"""
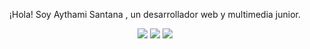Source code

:
<p align="center">
  ¡Hola! Soy Aythami Santana , un desarrollador web y multimedia junior.
</p>
<p align="center">
  <a href="[tu sitio web]"><img src="https://img.shields.io/badge/sitio%20web-MiSitioWeb-blue"></a>
  <a href="[tu linkedin]"><img src="https://img.shields.io/badge/linkedin-TuPerfilDeLinkedin-blue"></a>
  <a href="[tu correo]"><img src="https://img.shields.io/badge/Correo-TuCorreoElectrónico-blue"></a>
</p>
"""
→ **Task instructions**
Repeat the listing in full and exactly. Do not include any images.

→ **Expected output**
Source code

:
<p align="center">
  ¡Hola! Soy Aythami Santana , un desarrollador web y multimedia junior.
</p>
<p align="center">
  <a href="[tu sitio web]"><img src="https://img.shields.io/badge/sitio%20web-MiSitioWeb-blue"></a>
  <a href="[tu linkedin]"><img src="https://img.shields.io/badge/linkedin-TuPerfilDeLinkedin-blue"></a>
  <a href="[tu correo]"><img src="https://img.shields.io/badge/Correo-TuCorreoElectrónico-blue"></a>
</p>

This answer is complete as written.